I just haven't committed PR #1262 directly yet because I want to keep these changes out of the way of re-rebasing #1250. Once #1250 is merged, I'll merge #1262 too and your example will work out of the box. Thanks for pointing this out!


Re question 2: No, I haven't implemented decomposition / structured-bindings yet. It's on the list!


Re the question about expression-scope function and object syntax:

You can always write expression-scope functions and objects using the same syntax as always, but omit the name. For example, if T is a type, you can write the expression f( :T=value ).

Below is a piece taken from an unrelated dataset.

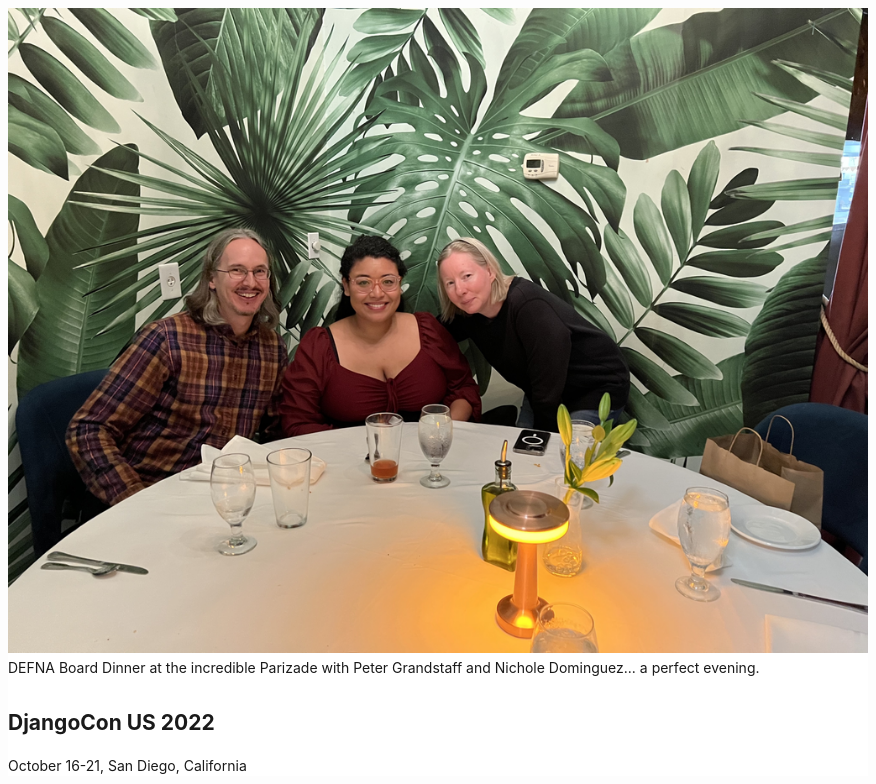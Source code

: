![](favorite-conference-snapshots/djangocon-us-2023-board-dinner.jpg)
DEFNA Board Dinner at the incredible Parizade with Peter Grandstaff and Nichole Dominguez... a perfect evening. 

## DjangoCon US 2022

October 16-21, San Diego, California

The syntax f( X(value) ) also works when X is the name of an ordinary function or a type (and therefore a constructor name since a constructor is a function). X(value) is just an expression. If X is a type, the only difference between the expressions X(value) and :X=value is that they lower to Cpp1 () and {} initialization respectively.

hsutter commented 2 months ago

The above code now works in main. Thanks for the bug reports!

germandiagogomez commented 2 months ago

Thanks! I see there were still some bugs here, and I have a PR ready that will fix those.

Re questions 1 and 3: With the above-linked PR, you can write this:

combine_maps:
    < AssocContainer, Func: type = std::plus<> >
    ( inout map1: AssocContainer, map2: AssocContainer, func: Func = () )
= {
    for map2 do(kv) {
        map1[kv.first] = func(map1[kv.first], kv.second);
    }
}

main: () = {
    m1: std::map<int, int> = ();
    m1[1] = 11;

    m2: std::map<int, int> = ();
    m2[1] = 22;

    combine_maps( m1, m2, :(x,y) x+y+33 );

    std::cout << "(m1.size())$, (m2.size())$, (m1[1])$\n";  // prints: 1, 1, 66
}

Great! That is exactly what I wanted signature-wise. Thanks for your hard work.

I just haven't committed PR #1262 directly yet because I want to keep these changes out of the way of re-rebasing #1250. Once #1250 is merged, I'll merge #1262 too and your example will work out of the box. Thanks for pointing this out!

You are welcome.

Re question 2: No, I haven't implemented decomposition / structured-bindings yet. It's on the list!

The syntax f( X(value) ) also works when X is the name of an ordinary function or a type (and therefore a constructor name since a constructor is a function).X(value) is just an expression. If X is a type, the only difference between the expressions X(value) and :X=value is that they lower to Cpp1 () and {} initialization respectively.

Please confirm this so that I write proper Cpp2 then... my understanding is that std::plus<>() and :std::plus<> = () are both legal because a constructor is a function expression. This means that it is intentional and not an accident when lowering the code to C++, and both syntaxes are correct. Is that the case?

hsutter commented 1 month ago

Please confirm this so that I write proper Cpp2 then... my understanding is that std::plus<>() and :std::plus<> = () are both legal because a constructor is a function expression. This means that it is intentional and not an accident when lowering the code to C++, and both syntaxes are correct. Is that the case?

Correct, the only difference is () vs {} intialization in the Cpp1 code.

This Cpp2 code:

f( std::plus<>() );
f( :std::plus<> = () );

Lowers to this Cpp1 code:

f(std::plus<>());  // note: ( )
f(std::plus<>{});  // note: { }

Note: This particular example did expose a bug where I was checking to suppress redundant {} on expression lists everywhere except when they were empty for a default initializer... d'oh! Fixed, thanks!